Keld Gantzhorn

Personal information
- Full name: Keld Gantzhorn Knudsen
- Date of birth: 3 October 1954 (age 71)
- Place of birth: Gamby, Denmark
- Position: Midfielder

Senior career*
- Years: Team / Apps / (Gls)
- 1978: Odense

Managerial career
- 1988–1996: Denmark Women

= Keld Gantzhorn =

Danish footballer and manager (born 1954)

Keld Gantzhorn Knudsen (born 3 October 1954) is a Danish former footballer and manager.

==Career==
Gantzhorn played for Odense, and appeared for the team in the 1978–79 European Cup on 27 September 1978 against Bulgarian club Lokomotiv Sofia, which finished as a 1–2 away loss. He later began coaching, and was the manager of the Denmark women's national team from 1988 until 1996. He coached the team at the 1991 FIFA Women's World Cup, 1995 FIFA Women's World Cup, 1996 Summer Olympics, as well as the 1991 and UEFA Women's Euro 1993.
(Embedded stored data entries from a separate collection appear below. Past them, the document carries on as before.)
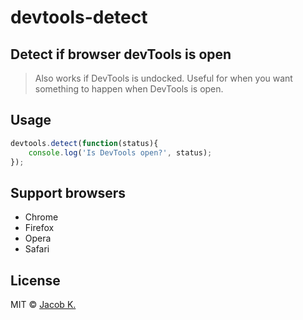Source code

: # devtools-detect

## Detect if browser devTools is open

> Also works if DevTools is undocked.
> Useful for when you want something to happen when DevTools is open.

## Usage

```javascript
devtools.detect(function(status){
	console.log('Is DevTools open?', status);
});
```

## Support browsers

- Chrome
- Firefox
- Opera
- Safari

## License

MIT © [Jacob K.](http://lsdev.cf)
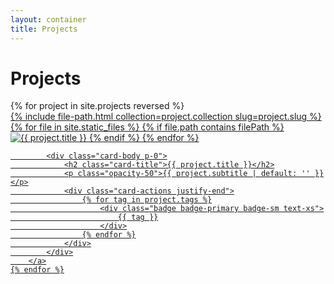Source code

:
 ```yaml
---
layout: container
title: Projects
---
```


<h1 class="text-4xl font-extrabold">Projects</h1>

<div class="grid lg:grid-cols-2 gap-4 my-6">
    {% for project in site.projects reversed %}
        <a class="card card-side bg-base-300 shadow-xl p-4" href="{{ project.url }}">
            <div class="flex items-center justify-center mr-4">
                {% include file-path.html collection=project.collection slug=project.slug %}
                {% for file in site.static_files %}
                    {% if file.path contains filePath %}
                        <img class="mask mask-squircle w-56 max-w-28" src="{{ file.path }}" alt="{{ project.title }}" />
                    {% endif %}
                {% endfor %}
            </div>

            <div class="card-body p-0">
                <h2 class="card-title">{{ project.title }}</h2>
                <p class="opacity-50">{{ project.subtitle | default: '' }}</p>
                <div class="card-actions justify-end">
                    {% for tag in project.tags %}
                        <div class="badge badge-primary badge-sm text-xs">
                            {{ tag }}
                        </div>
                    {% endfor %}
                </div>
            </div>
        </a>
    {% endfor %}
</div>
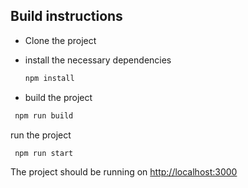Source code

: ## Build instructions

- Clone the project

- install the necessary dependencies
  ```bash
  npm install
  ```
- build the project

```bash
 npm run build
```

run the project

```bash
 npm run start
```

The project should be running on [http://localhost:3000](http://localhost:3000)
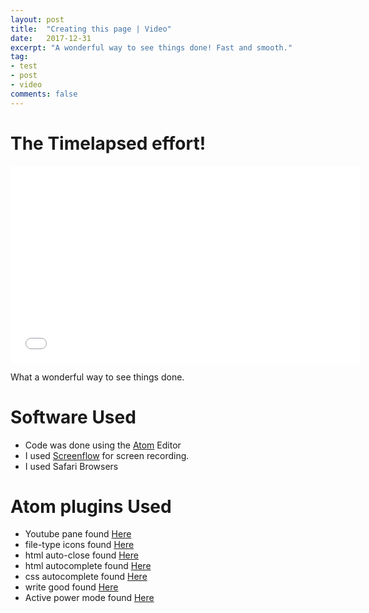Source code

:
 ```yaml
---
layout: post
title:  "Creating this page | Video"
date:   2017-12-31
excerpt: "A wonderful way to see things done! Fast and smooth."
tag:
- test
- post
- video
comments: false
---
```



# The Timelapsed effort!

<iframe width="560" height="315" src="//www.youtube.com/embed/SU3kYxJmWuQ" frameborder="0"> </iframe>

What a wonderful way to see things done.

# Software Used

 * Code was done using the <a href="https://atom.io" class="btn">Atom</a> Editor
 * I used <a href="https://www.telestream.net/screenflow/overview.htm" class="btn">Screenflow</a> for screen recording.
 * I used Safari Browsers

# Atom plugins Used

 * Youtube pane found <a href="https://atom.io/packages/youtube-pane" class="btn">Here</a>
 * file-type icons found <a href="https://atom.io/packages/file-type-icons" class="btn">Here</a>
 * html auto-close found <a href="https://atom.io/packages/autoclose-html" class="btn">Here</a>
 * html autocomplete found <a href="https://atom.io/packages/autocomplete-html" class="btn">Here</a>
 * css autocomplete found <a href="https://atom.io/packages/autocomplete-css" class="btn">Here</a>
 * write good found <a href="https://atom.io/packages/linter-write-good" class="btn">Here</a>
 * Active power mode found <a href="https://atom.io/packages/activate-power-mode" class="btn">Here</a>
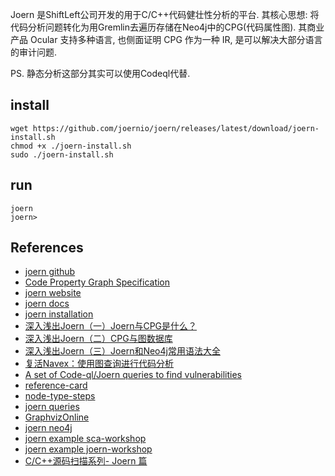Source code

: Joern 是ShiftLeft公司开发的用于C/C++代码健壮性分析的平台. 其核心思想: 将代码分析问题转化为用Gremlin去遍历存储在Neo4j中的CPG(代码属性图). 其商业产品 Ocular 支持多种语言, 也侧面证明 CPG 作为一种 IR, 是可以解决大部分语言的审计问题.

PS. 静态分析这部分其实可以使用Codeql代替.



## install

```
wget https://github.com/joernio/joern/releases/latest/download/joern-install.sh
chmod +x ./joern-install.sh
sudo ./joern-install.sh

```
## run
```
joern
joern>
```


## References

- [joern github](https://github.com/joernio/joern) 
- [Code Property Graph Specification](https://cpg.joern.io/) 
- [joern website](https://joern.io) 
- [joern docs](https://docs.joern.io/)
- [joern installation](https://docs.joern.io/installation/)
- [
深入浅出Joern（一）Joern与CPG是什么？](https://lorexxar.cn/2023/08/21/joern-and-cpg/)
- [深入浅出Joern（二）CPG与图数据库](https://lorexxar.cn/2023/08/22/joern2/)
- [深入浅出Joern（三）Joern和Neo4j常用语法大全](https://lorexxar.cn/2023/08/24/joern3/)
- [复活Navex：使用图查询进行代码分析](https://www.freebuf.com/articles/network/236954.html)
- [A set of Code-ql/Joern queries to find vulnerabilities](https://github.com/elManto/StaticAnalysisQueries)
- [reference-card](https://docs.joern.io/cpgql/reference-card/)
- [node-type-steps](https://docs.joern.io/cpgql/node-type-steps/)
- [joern queries](https://queries.joern.io/)
- [GraphvizOnline](https://dreampuf.github.io/GraphvizOnline/)
- [joern neo4j](https://joern.readthedocs.io/)
- [joern example sca-workshop](https://github.com/hac425xxx/sca-workshop)
- [joern example joern-workshop](https://github.com/tuxology/joern-workshop)
- [C/C++源码扫描系列- Joern 篇](https://xz.aliyun.com/t/9277?time__1311=n4%2BxnD0DuAG%3D3iKi%3DiDsA3xCqeGwTqY5mtAid4x)




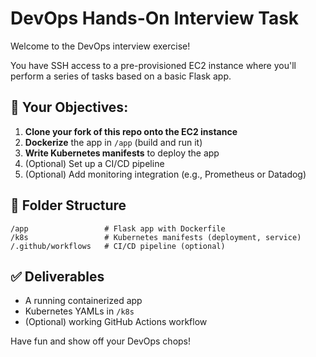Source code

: # DevOps Hands-On Interview Task

Welcome to the DevOps interview exercise!

You have SSH access to a pre-provisioned EC2 instance where you'll perform a series of tasks based on a basic Flask app.

## 🧪 Your Objectives:

1. **Clone your fork of this repo onto the EC2 instance**
2. **Dockerize** the app in `/app` (build and run it)
3. **Write Kubernetes manifests** to deploy the app
4. (Optional) Set up a CI/CD pipeline
5. (Optional) Add monitoring integration (e.g., Prometheus or Datadog)

## 📁 Folder Structure

```text
/app                 # Flask app with Dockerfile
/k8s                 # Kubernetes manifests (deployment, service)
/.github/workflows   # CI/CD pipeline (optional)
```

## ✅ Deliverables
- A running containerized app
- Kubernetes YAMLs in `/k8s`
- (Optional) working GitHub Actions workflow

Have fun and show off your DevOps chops!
Under the leadership of Keld Gantzhorn, the team won a bronze medal during the European Championships in Denmark in 1991 by winning 2–1 over Italy in the match of 3–4. place, after losing to Norway in the semifinals after rematch and penalty shootout.
Likewise, the team won a bronze medal at the European Championships in Italy in 1993 by beating the defending European champions Germany 3–1. Here too, Denmark had lost the semifinal to Norway 1–0.

In addition to the national coaching job for women, Gantzhorn coached male teams from OB (U-18), Od. KFUM, Næsby and Dalum.

==Personal life==
Gantzhorn was born in Gamby in the Nordfyn Municipality. He studied to become a teacher, and currently works at the Hjalleseskolen in Odense. He lives in the Dalum district of Odense with his wife Rita, and has four children. He was diagnosed with Parkinson's disease in 2012.